Monday, November 30, 2009

Caught on the HR Side of Retention

Here’s a rambling from just this afternoon. An HR director told me she had done all she could to reduce turnover among licensed social workers but continued to lose 25% of them each year. She estimated their cost per exit to be $10,000, and losing 50 each year culminated in an annual expense of about half a million dollars. My first thought was “Does the CEO of your company know this? Does your CEO, or CFO, know that reducing turnover by 20% is worth $100,000 to your company each year? Not just once, but each year?”

And if the economy hadn’t helped cut turnover, wasn’t it likely that quits would rise even higher in the new year?
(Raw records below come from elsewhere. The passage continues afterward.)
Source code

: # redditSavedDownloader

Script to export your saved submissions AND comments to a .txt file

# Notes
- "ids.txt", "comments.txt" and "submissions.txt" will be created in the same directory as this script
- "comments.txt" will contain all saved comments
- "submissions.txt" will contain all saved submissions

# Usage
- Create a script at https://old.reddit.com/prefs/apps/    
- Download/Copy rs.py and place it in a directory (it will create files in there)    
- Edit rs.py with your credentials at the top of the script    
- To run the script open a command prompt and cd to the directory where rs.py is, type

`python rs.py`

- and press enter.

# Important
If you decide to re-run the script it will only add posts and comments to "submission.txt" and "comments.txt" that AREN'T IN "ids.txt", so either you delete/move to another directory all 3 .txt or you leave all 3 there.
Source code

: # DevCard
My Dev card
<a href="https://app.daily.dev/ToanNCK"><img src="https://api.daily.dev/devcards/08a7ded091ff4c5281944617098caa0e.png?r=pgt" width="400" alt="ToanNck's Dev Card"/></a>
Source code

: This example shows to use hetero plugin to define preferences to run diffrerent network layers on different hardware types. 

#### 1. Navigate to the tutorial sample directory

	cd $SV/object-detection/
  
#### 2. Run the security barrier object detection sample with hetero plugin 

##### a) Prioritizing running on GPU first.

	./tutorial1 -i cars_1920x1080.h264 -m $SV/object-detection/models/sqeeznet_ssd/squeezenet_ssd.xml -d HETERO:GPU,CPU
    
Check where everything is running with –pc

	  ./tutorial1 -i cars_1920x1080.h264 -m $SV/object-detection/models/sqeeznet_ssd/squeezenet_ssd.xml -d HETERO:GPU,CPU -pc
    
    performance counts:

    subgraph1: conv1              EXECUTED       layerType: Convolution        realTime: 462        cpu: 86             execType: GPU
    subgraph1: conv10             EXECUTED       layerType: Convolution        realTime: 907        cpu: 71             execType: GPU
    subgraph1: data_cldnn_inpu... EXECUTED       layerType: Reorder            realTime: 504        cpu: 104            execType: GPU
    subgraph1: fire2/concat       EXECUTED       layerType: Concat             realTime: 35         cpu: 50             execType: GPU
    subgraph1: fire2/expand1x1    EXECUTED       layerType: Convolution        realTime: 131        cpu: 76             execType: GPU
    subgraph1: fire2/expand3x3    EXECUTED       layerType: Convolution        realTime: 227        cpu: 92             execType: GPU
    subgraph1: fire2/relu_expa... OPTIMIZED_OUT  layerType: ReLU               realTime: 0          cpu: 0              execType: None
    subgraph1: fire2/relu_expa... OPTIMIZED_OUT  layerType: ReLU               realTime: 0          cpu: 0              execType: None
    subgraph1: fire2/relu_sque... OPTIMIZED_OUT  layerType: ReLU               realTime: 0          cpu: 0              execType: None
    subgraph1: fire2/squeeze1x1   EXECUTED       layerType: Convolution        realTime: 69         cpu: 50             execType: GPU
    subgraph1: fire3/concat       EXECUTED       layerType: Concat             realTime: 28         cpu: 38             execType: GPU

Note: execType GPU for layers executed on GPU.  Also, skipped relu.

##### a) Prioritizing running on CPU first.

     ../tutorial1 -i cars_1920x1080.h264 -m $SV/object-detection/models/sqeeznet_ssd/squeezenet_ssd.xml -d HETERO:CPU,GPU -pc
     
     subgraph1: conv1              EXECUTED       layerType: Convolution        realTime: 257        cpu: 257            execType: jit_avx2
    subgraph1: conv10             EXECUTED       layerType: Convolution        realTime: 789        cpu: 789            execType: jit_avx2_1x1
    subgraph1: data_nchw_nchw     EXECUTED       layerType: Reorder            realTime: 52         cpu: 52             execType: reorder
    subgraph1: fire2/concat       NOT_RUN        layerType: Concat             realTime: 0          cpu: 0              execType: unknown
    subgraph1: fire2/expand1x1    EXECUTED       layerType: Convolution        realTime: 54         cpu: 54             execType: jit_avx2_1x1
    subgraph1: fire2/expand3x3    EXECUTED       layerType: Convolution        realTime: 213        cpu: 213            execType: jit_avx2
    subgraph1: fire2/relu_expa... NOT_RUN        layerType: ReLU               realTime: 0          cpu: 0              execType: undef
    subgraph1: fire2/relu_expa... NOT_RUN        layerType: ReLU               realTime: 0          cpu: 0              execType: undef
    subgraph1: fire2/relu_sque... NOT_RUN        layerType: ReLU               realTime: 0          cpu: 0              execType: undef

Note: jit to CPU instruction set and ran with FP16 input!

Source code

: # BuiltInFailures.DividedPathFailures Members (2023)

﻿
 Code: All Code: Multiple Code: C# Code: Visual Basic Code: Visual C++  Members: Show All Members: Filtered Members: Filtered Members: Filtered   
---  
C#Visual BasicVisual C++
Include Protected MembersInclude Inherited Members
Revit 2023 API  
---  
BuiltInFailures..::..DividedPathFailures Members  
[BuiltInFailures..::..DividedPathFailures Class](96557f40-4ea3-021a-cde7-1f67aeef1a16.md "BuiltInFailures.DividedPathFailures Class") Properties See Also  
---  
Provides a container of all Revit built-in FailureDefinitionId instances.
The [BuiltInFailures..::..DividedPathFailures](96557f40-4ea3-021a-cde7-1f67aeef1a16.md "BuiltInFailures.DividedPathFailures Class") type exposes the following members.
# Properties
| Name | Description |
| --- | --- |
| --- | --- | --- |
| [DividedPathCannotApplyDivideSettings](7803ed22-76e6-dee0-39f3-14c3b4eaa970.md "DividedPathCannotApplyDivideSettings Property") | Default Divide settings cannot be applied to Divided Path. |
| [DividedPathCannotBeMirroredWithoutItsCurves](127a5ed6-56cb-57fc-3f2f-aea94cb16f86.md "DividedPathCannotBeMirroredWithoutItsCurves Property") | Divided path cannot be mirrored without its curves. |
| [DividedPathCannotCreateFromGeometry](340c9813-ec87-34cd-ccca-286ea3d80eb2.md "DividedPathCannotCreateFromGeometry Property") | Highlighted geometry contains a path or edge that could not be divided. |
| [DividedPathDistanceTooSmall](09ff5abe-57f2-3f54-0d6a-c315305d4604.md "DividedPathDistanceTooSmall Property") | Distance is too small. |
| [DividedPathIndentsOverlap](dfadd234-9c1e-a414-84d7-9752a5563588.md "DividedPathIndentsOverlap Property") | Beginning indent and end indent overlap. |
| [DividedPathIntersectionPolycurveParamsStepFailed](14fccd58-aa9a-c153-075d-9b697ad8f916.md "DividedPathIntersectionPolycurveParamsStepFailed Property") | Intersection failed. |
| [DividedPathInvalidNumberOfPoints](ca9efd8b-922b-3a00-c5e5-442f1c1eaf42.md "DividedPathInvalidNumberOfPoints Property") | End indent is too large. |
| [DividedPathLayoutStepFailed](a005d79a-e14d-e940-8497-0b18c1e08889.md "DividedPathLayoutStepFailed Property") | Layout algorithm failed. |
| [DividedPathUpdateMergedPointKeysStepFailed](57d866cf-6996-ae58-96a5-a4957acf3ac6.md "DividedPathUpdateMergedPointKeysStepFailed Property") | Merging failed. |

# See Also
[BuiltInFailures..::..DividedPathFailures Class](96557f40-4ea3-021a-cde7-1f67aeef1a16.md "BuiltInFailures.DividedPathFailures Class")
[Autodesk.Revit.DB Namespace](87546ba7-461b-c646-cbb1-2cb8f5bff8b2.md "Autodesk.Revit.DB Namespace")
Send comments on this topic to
Her real problem became clear. She had interviewed employees on why they stay or why they left, she had asked managers to attend training programs, she had re-thought onboarding and other HR programs…and she was tagged as the sole provider of solutions.
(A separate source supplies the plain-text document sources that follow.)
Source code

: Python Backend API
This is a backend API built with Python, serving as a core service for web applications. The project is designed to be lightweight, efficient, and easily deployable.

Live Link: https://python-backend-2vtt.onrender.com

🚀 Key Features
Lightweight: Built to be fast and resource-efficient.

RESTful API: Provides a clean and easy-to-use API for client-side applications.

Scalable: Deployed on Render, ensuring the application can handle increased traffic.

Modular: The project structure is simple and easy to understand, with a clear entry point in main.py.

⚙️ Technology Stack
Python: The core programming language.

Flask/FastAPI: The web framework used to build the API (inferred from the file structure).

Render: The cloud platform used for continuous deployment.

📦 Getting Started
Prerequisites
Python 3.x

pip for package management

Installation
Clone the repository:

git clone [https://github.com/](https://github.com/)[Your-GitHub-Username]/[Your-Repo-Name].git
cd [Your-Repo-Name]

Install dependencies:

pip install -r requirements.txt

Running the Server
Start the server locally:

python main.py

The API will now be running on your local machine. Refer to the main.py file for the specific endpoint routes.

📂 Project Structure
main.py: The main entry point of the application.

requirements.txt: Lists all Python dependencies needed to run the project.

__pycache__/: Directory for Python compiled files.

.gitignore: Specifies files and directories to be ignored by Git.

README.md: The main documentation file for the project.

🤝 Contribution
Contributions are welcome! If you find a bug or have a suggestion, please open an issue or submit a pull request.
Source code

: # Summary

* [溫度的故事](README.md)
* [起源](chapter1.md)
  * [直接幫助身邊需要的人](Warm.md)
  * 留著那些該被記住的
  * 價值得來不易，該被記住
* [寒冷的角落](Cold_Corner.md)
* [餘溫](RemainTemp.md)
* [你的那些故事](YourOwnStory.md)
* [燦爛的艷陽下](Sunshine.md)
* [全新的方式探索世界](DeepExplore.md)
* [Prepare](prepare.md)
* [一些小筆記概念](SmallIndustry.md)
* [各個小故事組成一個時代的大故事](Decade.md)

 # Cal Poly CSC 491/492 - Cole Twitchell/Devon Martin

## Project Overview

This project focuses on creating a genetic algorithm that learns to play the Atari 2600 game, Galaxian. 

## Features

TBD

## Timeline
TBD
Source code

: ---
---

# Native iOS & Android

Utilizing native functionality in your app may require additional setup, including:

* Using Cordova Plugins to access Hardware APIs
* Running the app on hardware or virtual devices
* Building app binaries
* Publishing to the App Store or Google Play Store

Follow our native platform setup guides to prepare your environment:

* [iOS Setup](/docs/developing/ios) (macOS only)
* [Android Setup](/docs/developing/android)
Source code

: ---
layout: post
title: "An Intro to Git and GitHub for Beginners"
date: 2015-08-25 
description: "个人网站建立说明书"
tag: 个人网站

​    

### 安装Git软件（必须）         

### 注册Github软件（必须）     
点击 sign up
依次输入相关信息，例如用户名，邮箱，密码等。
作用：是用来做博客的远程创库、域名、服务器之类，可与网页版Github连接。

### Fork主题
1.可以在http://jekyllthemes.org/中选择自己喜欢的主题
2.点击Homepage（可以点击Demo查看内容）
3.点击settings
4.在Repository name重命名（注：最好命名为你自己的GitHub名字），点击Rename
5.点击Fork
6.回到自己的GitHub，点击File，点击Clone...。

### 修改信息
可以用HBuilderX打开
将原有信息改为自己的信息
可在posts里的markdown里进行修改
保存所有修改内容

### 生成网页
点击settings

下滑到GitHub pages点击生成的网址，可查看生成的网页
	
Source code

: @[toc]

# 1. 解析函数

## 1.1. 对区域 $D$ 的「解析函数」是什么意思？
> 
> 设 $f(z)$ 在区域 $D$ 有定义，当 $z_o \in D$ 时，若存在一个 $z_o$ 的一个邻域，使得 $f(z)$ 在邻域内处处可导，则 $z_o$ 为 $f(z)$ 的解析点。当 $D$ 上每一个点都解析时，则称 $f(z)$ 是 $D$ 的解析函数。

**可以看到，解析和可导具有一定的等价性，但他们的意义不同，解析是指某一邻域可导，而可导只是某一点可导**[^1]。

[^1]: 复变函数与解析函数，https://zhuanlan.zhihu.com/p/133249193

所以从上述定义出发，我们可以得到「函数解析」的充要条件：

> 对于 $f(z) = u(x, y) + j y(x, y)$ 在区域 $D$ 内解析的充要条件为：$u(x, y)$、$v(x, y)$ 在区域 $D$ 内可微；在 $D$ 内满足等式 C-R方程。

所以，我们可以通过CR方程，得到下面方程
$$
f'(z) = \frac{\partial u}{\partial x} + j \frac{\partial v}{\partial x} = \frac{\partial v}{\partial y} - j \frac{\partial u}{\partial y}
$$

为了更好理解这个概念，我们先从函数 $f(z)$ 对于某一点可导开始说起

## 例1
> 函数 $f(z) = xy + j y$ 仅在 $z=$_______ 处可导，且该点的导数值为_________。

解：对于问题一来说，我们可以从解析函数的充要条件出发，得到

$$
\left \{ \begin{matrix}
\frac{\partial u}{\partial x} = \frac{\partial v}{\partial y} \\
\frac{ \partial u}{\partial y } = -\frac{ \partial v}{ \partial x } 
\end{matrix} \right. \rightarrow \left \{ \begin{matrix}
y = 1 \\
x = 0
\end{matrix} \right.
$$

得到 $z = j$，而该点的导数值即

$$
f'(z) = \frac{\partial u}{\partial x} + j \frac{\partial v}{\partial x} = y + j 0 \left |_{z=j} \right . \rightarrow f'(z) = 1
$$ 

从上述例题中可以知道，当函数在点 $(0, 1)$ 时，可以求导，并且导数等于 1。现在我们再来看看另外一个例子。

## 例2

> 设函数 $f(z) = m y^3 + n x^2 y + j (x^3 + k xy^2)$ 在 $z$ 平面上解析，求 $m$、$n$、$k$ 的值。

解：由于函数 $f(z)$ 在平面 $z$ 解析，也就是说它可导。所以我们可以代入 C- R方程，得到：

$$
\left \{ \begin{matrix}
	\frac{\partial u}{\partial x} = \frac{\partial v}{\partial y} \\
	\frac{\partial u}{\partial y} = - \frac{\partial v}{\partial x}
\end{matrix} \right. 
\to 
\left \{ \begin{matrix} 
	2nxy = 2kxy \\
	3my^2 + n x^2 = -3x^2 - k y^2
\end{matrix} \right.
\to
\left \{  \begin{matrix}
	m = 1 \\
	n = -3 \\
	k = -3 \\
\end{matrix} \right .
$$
Our discussion led to the Rethinking Retention Model(sm) and ultimately the Certified Employee Retention Professional program (CERP). Candidates in the CERP program are required to implement a shared model whereby the responsibilities of HR and executives are clear. Whereas HR provides new, retention-driven processes for hiring, training, onboarding, and other traditional roles, executives must place a dollar cost on turnover and drive retention goals and consequences from top to bottom.

So a new type of retention discussion is happening in that organization now, and it’s likely the HR director will participate in the CERP program in order to share retention responsibility with her management team rather than struggle with retention on her own.